━━━━━ Source material

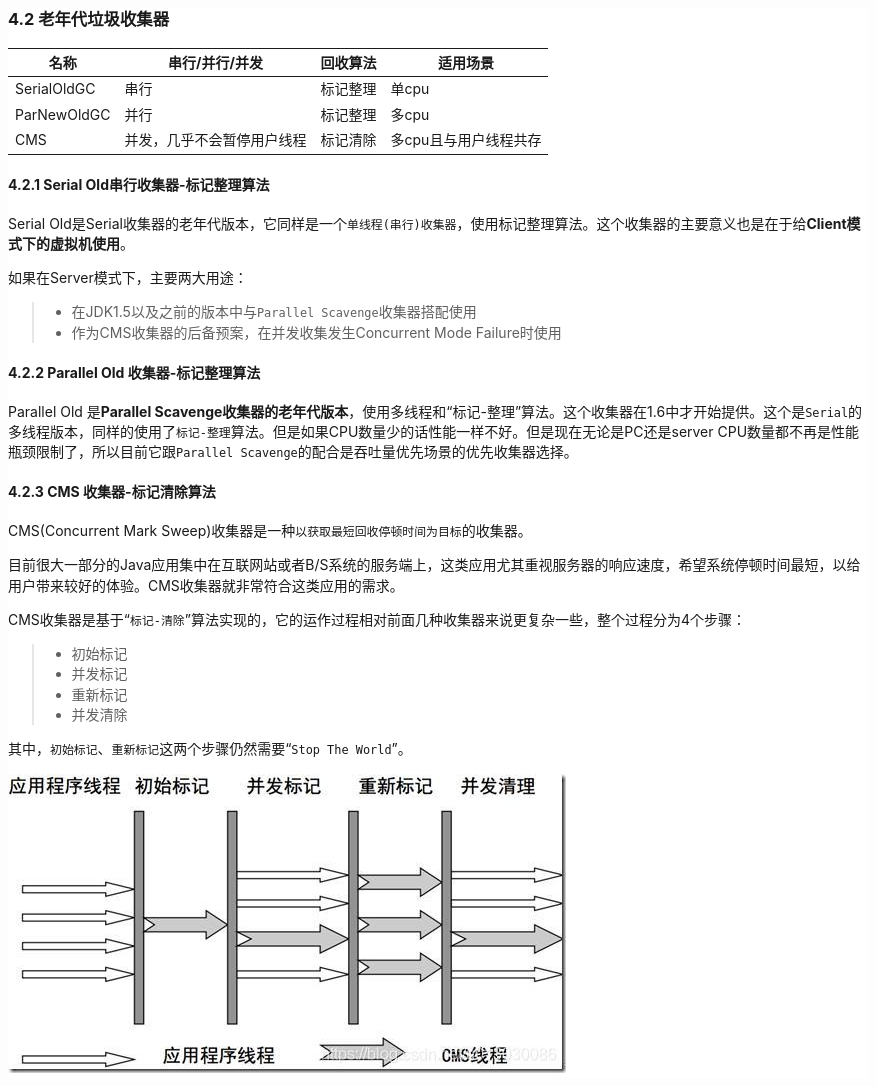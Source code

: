 
### 4.2 老年代垃圾收集器

| 名称        | 串行/并行/并发             | 回收算法 | 适用场景              |
| ----------- | -------------------------- | -------- | --------------------- |
| SerialOldGC | 串行                       | 标记整理 | 单cpu                 |
| ParNewOldGC | 并行                       | 标记整理 | 多cpu                 |
| CMS         | 并发，几乎不会暂停用户线程 | 标记清除 | 多cpu且与用户线程共存 |



#### 4.2.1 Serial Old串行收集器-标记整理算法

Serial Old是Serial收集器的老年代版本，它同样是一个`单线程(串行)收集器`，使用标记整理算法。这个收集器的主要意义也是在于给**Client模式下的虚拟机使用**。



如果在Server模式下，主要两大用途：

> - 在JDK1.5以及之前的版本中与`Parallel Scavenge`收集器搭配使用
> - 作为CMS收集器的后备预案，在并发收集发生Concurrent Mode Failure时使用





#### 4.2.2 Parallel Old 收集器-标记整理算法

Parallel Old 是**Parallel Scavenge收集器的老年代版本**，使用多线程和“标记-整理”算法。这个收集器在1.6中才开始提供。这个是`Serial`的多线程版本，同样的使用了`标记-整理`算法。但是如果CPU数量少的话性能一样不好。但是现在无论是PC还是server CPU数量都不再是性能瓶颈限制了，所以目前它跟`Parallel Scavenge`的配合是吞吐量优先场景的优先收集器选择。





#### 4.2.3 CMS 收集器-标记清除算法

CMS(Concurrent Mark Sweep)收集器是一种`以获取最短回收停顿时间为目标`的收集器。



目前很大一部分的Java应用集中在互联网站或者B/S系统的服务端上，这类应用尤其重视服务器的响应速度，希望系统停顿时间最短，以给用户带来较好的体验。CMS收集器就非常符合这类应用的需求。

CMS收集器是基于“`标记-清除`”算法实现的，它的运作过程相对前面几种收集器来说更复杂一些，整个过程分为4个步骤：

> - 初始标记
> - 并发标记
> - 重新标记
> - 并发清除

其中，`初始标记`、`重新标记`这两个步骤仍然需要“`Stop The World`”。



![](./images/Java-JVM/CMS_collector-mark_removal_algorithm.jpg)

━━━━━━━━━━

Problem statement:
Could the entries be output exactly as written, but without their images?

Exercise answer:
Source code

: 
### 4.2 老年代垃圾收集器

| 名称        | 串行/并行/并发             | 回收算法 | 适用场景              |
| ----------- | -------------------------- | -------- | --------------------- |
| SerialOldGC | 串行                       | 标记整理 | 单cpu                 |
| ParNewOldGC | 并行                       | 标记整理 | 多cpu                 |
| CMS         | 并发，几乎不会暂停用户线程 | 标记清除 | 多cpu且与用户线程共存 |



#### 4.2.1 Serial Old串行收集器-标记整理算法

Serial Old是Serial收集器的老年代版本，它同样是一个`单线程(串行)收集器`，使用标记整理算法。这个收集器的主要意义也是在于给**Client模式下的虚拟机使用**。



如果在Server模式下，主要两大用途：

> - 在JDK1.5以及之前的版本中与`Parallel Scavenge`收集器搭配使用
> - 作为CMS收集器的后备预案，在并发收集发生Concurrent Mode Failure时使用





#### 4.2.2 Parallel Old 收集器-标记整理算法

Parallel Old 是**Parallel Scavenge收集器的老年代版本**，使用多线程和“标记-整理”算法。这个收集器在1.6中才开始提供。这个是`Serial`的多线程版本，同样的使用了`标记-整理`算法。但是如果CPU数量少的话性能一样不好。但是现在无论是PC还是server CPU数量都不再是性能瓶颈限制了，所以目前它跟`Parallel Scavenge`的配合是吞吐量优先场景的优先收集器选择。





#### 4.2.3 CMS 收集器-标记清除算法

CMS(Concurrent Mark Sweep)收集器是一种`以获取最短回收停顿时间为目标`的收集器。



目前很大一部分的Java应用集中在互联网站或者B/S系统的服务端上，这类应用尤其重视服务器的响应速度，希望系统停顿时间最短，以给用户带来较好的体验。CMS收集器就非常符合这类应用的需求。

CMS收集器是基于“`标记-清除`”算法实现的，它的运作过程相对前面几种收集器来说更复杂一些，整个过程分为4个步骤：

> - 初始标记
> - 并发标记
> - 重新标记
> - 并发清除

其中，`初始标记`、`重新标记`这两个步骤仍然需要“`Stop The World`”。



![](./images/Java-JVM/CMS_collector-mark_removal_algorithm.jpg)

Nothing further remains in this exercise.